> [Problem description]: In the records below, find the line with "- Export your" and the line with "### Project Structure". Print both exactly, along with every line between them, and no other line.

> [Material to process]:
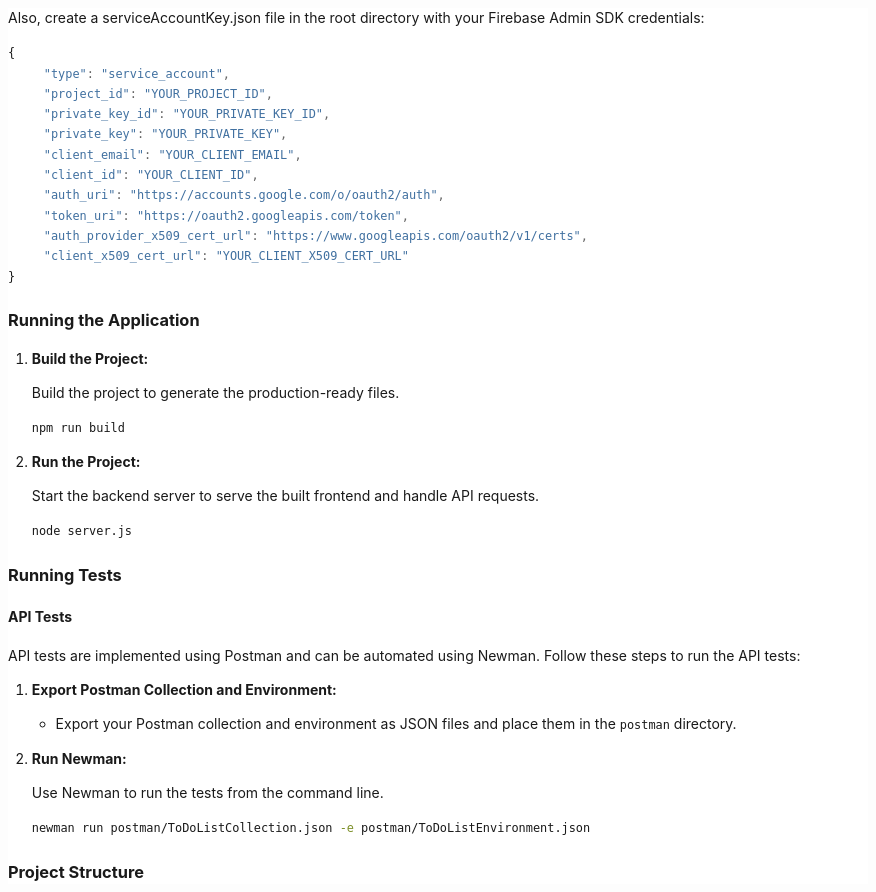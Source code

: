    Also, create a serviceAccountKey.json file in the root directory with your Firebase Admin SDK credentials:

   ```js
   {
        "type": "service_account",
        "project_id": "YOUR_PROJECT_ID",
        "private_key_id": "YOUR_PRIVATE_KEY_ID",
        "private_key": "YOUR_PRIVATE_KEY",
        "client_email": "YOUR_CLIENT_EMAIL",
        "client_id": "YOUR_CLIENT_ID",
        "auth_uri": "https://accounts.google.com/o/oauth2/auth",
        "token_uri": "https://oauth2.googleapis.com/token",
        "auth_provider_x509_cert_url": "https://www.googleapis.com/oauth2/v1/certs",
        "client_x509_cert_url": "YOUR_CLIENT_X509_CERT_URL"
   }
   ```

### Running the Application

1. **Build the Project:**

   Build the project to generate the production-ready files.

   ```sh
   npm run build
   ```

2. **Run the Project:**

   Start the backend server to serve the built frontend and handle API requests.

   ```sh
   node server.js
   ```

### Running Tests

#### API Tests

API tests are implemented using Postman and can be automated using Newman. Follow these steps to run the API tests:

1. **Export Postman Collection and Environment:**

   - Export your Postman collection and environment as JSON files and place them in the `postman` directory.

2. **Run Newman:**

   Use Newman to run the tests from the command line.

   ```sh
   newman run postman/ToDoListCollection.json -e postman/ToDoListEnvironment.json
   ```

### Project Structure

---

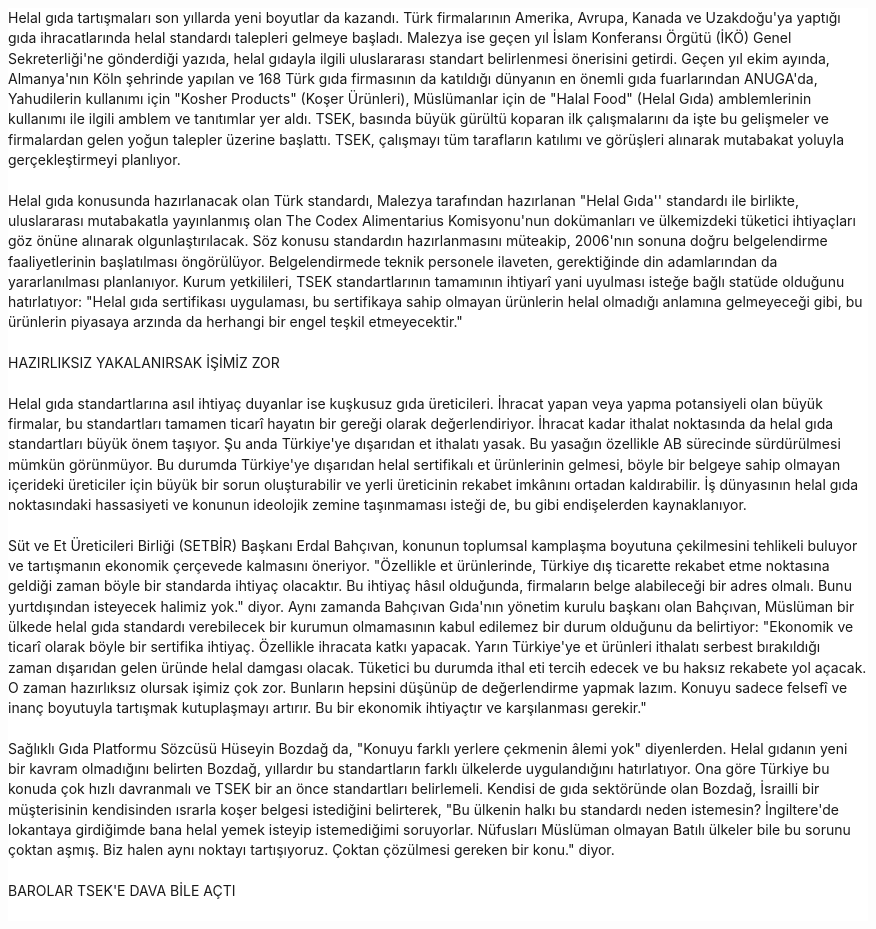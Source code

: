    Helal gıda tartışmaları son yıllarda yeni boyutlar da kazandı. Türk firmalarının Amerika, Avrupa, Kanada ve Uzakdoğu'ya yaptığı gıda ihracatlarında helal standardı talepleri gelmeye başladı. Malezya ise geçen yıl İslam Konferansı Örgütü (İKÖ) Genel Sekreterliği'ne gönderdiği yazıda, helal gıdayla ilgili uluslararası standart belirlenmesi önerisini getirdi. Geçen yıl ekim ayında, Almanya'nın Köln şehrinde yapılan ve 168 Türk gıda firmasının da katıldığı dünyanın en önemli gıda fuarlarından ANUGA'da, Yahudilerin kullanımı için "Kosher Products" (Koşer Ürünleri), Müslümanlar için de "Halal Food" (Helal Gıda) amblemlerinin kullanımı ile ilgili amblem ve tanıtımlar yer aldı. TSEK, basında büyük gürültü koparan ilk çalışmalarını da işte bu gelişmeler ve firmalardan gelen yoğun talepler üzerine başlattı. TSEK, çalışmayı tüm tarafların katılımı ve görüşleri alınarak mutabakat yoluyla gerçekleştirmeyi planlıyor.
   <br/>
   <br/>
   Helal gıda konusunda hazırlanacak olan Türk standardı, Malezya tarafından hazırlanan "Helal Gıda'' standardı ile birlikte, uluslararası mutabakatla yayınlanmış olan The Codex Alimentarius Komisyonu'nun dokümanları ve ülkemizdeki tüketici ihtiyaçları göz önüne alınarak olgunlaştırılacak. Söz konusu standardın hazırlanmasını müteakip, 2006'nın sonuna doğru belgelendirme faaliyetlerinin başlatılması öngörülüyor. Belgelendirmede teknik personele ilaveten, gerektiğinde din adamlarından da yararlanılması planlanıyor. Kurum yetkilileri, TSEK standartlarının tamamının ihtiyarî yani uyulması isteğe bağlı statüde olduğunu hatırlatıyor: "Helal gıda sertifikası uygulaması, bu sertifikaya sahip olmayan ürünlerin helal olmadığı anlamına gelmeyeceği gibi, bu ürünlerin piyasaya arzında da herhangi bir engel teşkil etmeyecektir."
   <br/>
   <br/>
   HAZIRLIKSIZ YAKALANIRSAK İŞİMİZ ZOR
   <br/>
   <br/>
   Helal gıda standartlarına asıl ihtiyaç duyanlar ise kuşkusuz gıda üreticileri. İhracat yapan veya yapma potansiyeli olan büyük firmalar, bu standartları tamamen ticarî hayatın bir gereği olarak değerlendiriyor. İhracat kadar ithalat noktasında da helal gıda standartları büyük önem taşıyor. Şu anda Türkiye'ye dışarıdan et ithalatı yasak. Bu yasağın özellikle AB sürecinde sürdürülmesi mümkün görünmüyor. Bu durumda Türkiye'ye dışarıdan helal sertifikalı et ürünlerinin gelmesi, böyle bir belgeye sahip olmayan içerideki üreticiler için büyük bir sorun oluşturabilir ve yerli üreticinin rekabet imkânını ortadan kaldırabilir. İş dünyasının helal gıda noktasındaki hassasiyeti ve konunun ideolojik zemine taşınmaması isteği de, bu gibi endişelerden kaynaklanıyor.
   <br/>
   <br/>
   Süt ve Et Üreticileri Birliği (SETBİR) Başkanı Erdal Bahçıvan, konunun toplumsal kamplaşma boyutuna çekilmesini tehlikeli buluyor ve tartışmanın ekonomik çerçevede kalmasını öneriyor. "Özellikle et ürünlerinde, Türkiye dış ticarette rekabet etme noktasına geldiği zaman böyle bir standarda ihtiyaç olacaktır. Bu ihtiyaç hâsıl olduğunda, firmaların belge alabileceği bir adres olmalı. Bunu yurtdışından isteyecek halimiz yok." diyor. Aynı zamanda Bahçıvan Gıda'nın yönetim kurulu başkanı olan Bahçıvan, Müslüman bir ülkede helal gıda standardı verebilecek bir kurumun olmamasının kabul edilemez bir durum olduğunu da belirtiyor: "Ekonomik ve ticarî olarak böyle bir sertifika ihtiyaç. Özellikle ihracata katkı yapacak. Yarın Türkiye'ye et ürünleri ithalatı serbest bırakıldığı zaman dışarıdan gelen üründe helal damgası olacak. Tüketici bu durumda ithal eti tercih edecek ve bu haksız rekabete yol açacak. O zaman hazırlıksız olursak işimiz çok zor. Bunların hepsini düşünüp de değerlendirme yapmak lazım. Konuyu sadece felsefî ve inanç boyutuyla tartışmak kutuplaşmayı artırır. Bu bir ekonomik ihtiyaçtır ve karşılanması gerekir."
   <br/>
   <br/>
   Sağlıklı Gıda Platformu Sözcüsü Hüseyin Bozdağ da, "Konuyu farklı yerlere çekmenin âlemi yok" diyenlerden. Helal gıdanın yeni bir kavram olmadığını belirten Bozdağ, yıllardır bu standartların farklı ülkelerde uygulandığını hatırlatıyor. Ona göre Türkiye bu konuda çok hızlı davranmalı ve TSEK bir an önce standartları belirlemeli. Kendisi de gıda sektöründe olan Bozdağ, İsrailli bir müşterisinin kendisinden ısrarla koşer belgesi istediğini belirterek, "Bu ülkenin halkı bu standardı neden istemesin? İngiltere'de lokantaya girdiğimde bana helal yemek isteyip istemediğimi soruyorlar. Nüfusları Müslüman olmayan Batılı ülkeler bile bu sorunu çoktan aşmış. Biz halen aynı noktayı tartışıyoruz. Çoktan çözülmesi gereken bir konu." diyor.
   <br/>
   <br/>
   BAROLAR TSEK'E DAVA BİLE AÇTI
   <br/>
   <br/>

> [Response to this exercise]:
   - Export your Postman collection and environment as JSON files and place them in the `postman` directory.

2. **Run Newman:**

   Use Newman to run the tests from the command line.

   ```sh
   newman run postman/ToDoListCollection.json -e postman/ToDoListEnvironment.json
   ```

### Project Structure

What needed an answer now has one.